## [Problem statement]
Which lines below hold the word "rfloor"? Report each one.

[Start of section]

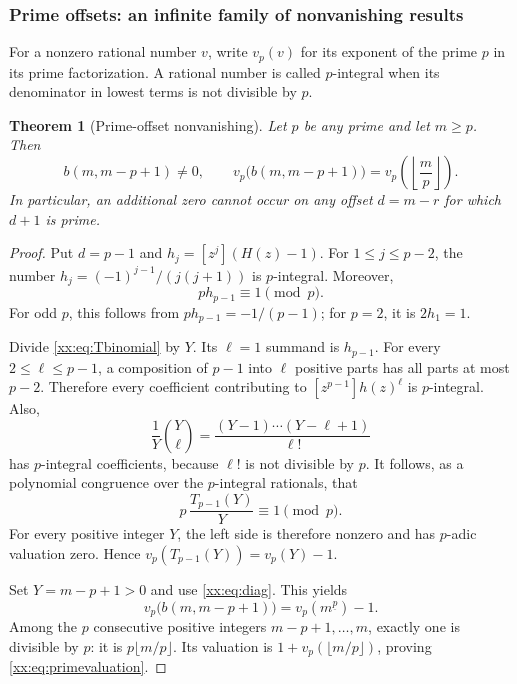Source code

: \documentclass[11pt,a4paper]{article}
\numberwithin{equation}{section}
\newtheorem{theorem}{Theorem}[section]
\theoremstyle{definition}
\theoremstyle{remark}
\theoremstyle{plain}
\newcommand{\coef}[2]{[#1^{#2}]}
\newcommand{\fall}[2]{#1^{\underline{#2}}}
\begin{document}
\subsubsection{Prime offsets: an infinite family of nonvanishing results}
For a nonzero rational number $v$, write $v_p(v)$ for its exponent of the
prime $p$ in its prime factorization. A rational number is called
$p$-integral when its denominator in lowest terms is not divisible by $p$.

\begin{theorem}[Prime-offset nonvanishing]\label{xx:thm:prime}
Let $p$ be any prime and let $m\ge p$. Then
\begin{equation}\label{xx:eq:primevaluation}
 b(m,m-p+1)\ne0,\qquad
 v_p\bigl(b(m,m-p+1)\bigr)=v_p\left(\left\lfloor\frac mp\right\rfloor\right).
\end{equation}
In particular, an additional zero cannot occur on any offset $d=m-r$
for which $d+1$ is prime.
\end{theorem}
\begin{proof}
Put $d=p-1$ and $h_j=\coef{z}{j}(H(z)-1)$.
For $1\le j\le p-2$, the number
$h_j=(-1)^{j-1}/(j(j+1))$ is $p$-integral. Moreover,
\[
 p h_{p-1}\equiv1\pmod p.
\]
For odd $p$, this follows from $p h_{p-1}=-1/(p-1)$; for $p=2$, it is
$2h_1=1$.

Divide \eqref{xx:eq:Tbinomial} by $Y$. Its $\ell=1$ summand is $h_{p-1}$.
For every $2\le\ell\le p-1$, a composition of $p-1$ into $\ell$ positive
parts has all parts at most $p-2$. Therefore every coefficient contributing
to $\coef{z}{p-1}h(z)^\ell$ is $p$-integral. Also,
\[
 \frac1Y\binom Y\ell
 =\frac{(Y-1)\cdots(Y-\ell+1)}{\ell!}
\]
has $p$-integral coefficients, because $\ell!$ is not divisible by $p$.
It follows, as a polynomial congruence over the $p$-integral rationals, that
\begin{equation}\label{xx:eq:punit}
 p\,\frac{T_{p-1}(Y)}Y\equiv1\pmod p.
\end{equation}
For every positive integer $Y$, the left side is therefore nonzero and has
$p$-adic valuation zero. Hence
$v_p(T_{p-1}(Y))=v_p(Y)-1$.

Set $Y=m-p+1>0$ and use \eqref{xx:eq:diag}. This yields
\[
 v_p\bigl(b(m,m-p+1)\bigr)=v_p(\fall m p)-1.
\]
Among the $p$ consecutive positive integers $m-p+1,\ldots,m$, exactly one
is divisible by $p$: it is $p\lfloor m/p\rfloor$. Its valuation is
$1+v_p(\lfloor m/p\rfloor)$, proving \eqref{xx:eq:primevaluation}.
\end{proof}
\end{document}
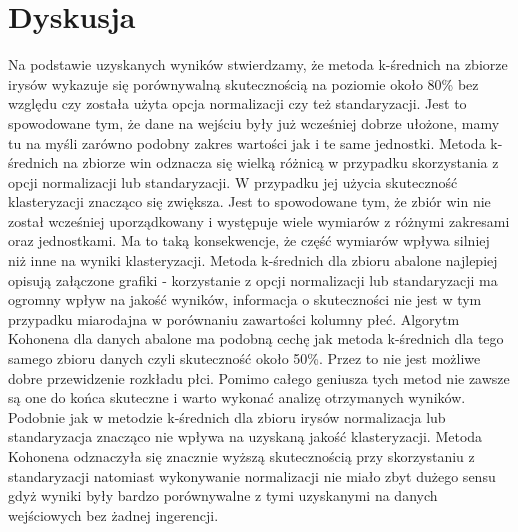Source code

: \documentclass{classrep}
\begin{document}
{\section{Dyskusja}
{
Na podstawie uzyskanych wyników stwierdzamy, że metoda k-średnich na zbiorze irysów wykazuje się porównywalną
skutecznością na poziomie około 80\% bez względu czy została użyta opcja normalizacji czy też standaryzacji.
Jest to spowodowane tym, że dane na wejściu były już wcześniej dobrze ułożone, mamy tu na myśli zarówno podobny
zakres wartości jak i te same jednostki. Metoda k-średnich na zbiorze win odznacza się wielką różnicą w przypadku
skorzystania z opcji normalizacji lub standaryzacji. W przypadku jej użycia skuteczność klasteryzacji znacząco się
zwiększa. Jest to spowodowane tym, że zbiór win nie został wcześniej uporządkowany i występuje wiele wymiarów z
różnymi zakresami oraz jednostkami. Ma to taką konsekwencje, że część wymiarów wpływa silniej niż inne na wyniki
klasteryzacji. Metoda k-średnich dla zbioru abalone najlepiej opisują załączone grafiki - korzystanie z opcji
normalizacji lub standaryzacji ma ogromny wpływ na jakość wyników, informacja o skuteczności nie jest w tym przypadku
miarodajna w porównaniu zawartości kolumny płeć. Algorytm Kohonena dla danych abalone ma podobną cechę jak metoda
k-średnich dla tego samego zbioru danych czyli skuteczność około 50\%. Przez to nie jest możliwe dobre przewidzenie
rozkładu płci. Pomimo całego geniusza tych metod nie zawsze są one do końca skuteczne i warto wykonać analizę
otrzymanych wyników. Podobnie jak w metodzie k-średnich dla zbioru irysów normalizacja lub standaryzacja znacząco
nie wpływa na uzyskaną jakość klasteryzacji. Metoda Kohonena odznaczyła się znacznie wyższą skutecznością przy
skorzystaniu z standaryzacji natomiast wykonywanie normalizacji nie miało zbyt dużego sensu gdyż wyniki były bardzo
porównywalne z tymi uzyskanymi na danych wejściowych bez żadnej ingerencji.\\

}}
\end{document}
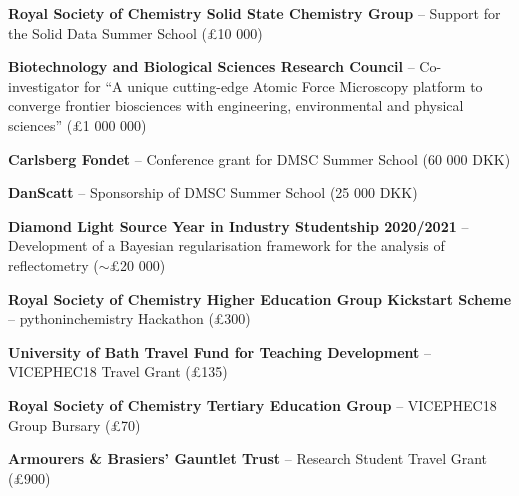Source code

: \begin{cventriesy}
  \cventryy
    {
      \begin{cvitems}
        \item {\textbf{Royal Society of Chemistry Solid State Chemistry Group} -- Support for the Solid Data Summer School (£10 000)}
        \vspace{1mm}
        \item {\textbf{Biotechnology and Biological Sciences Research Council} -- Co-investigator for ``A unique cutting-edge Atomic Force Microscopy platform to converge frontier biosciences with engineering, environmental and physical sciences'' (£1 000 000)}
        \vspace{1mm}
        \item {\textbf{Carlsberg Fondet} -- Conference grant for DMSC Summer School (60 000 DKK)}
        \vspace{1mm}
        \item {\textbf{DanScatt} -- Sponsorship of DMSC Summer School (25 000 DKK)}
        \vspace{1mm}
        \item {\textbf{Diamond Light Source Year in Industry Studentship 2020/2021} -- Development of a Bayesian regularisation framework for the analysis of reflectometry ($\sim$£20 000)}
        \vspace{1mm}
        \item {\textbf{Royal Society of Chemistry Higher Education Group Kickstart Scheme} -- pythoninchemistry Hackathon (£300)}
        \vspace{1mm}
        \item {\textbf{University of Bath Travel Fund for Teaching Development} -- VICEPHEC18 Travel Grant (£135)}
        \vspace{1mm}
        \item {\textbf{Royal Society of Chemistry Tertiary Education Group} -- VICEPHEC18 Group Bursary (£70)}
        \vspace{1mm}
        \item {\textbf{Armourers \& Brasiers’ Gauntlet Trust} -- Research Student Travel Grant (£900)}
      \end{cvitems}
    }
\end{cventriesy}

[End of section]

## [Exercise result]
 v_p\bigl(b(m,m-p+1)\bigr)=v_p\left(\left\lfloor\frac mp\right\rfloor\right).
is divisible by $p$: it is $p\lfloor m/p\rfloor$. Its valuation is
$1+v_p(\lfloor m/p\rfloor)$, proving \eqref{xx:eq:primevaluation}.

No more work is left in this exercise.